**What is expected:**
Please write out all of the entries exactly as they appear.

(Collected data)
+ + + +

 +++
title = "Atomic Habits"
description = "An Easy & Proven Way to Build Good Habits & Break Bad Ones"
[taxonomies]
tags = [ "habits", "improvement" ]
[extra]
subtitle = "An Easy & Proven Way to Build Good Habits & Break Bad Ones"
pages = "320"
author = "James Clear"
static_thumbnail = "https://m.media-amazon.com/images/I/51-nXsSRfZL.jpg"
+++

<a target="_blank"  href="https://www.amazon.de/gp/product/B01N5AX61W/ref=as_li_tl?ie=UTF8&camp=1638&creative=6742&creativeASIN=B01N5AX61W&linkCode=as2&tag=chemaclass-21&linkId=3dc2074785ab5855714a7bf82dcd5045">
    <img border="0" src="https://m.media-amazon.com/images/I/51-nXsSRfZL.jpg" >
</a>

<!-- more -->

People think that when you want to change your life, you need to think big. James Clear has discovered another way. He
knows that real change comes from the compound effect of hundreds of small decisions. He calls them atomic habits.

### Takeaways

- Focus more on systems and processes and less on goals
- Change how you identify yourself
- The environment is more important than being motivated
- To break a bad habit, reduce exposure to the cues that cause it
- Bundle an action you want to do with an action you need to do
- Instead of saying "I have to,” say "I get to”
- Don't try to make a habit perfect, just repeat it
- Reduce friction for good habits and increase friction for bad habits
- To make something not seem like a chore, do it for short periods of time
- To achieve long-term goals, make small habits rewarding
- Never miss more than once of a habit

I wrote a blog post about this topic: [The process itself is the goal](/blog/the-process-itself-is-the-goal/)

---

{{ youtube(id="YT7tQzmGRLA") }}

+ + + +

**Task result:**
 +++
title = "Atomic Habits"
description = "An Easy & Proven Way to Build Good Habits & Break Bad Ones"
[taxonomies]
tags = [ "habits", "improvement" ]
[extra]
subtitle = "An Easy & Proven Way to Build Good Habits & Break Bad Ones"
pages = "320"
author = "James Clear"
static_thumbnail = "https://m.media-amazon.com/images/I/51-nXsSRfZL.jpg"
+++

<a target="_blank"  href="https://www.amazon.de/gp/product/B01N5AX61W/ref=as_li_tl?ie=UTF8&camp=1638&creative=6742&creativeASIN=B01N5AX61W&linkCode=as2&tag=chemaclass-21&linkId=3dc2074785ab5855714a7bf82dcd5045">
    <img border="0" src="https://m.media-amazon.com/images/I/51-nXsSRfZL.jpg" >
</a>

<!-- more -->

People think that when you want to change your life, you need to think big. James Clear has discovered another way. He
knows that real change comes from the compound effect of hundreds of small decisions. He calls them atomic habits.

### Takeaways

- Focus more on systems and processes and less on goals
- Change how you identify yourself
- The environment is more important than being motivated
- To break a bad habit, reduce exposure to the cues that cause it
- Bundle an action you want to do with an action you need to do
- Instead of saying "I have to,” say "I get to”
- Don't try to make a habit perfect, just repeat it
- Reduce friction for good habits and increase friction for bad habits
- To make something not seem like a chore, do it for short periods of time
- To achieve long-term goals, make small habits rewarding
- Never miss more than once of a habit

I wrote a blog post about this topic: [The process itself is the goal](/blog/the-process-itself-is-the-goal/)

---

{{ youtube(id="YT7tQzmGRLA") }}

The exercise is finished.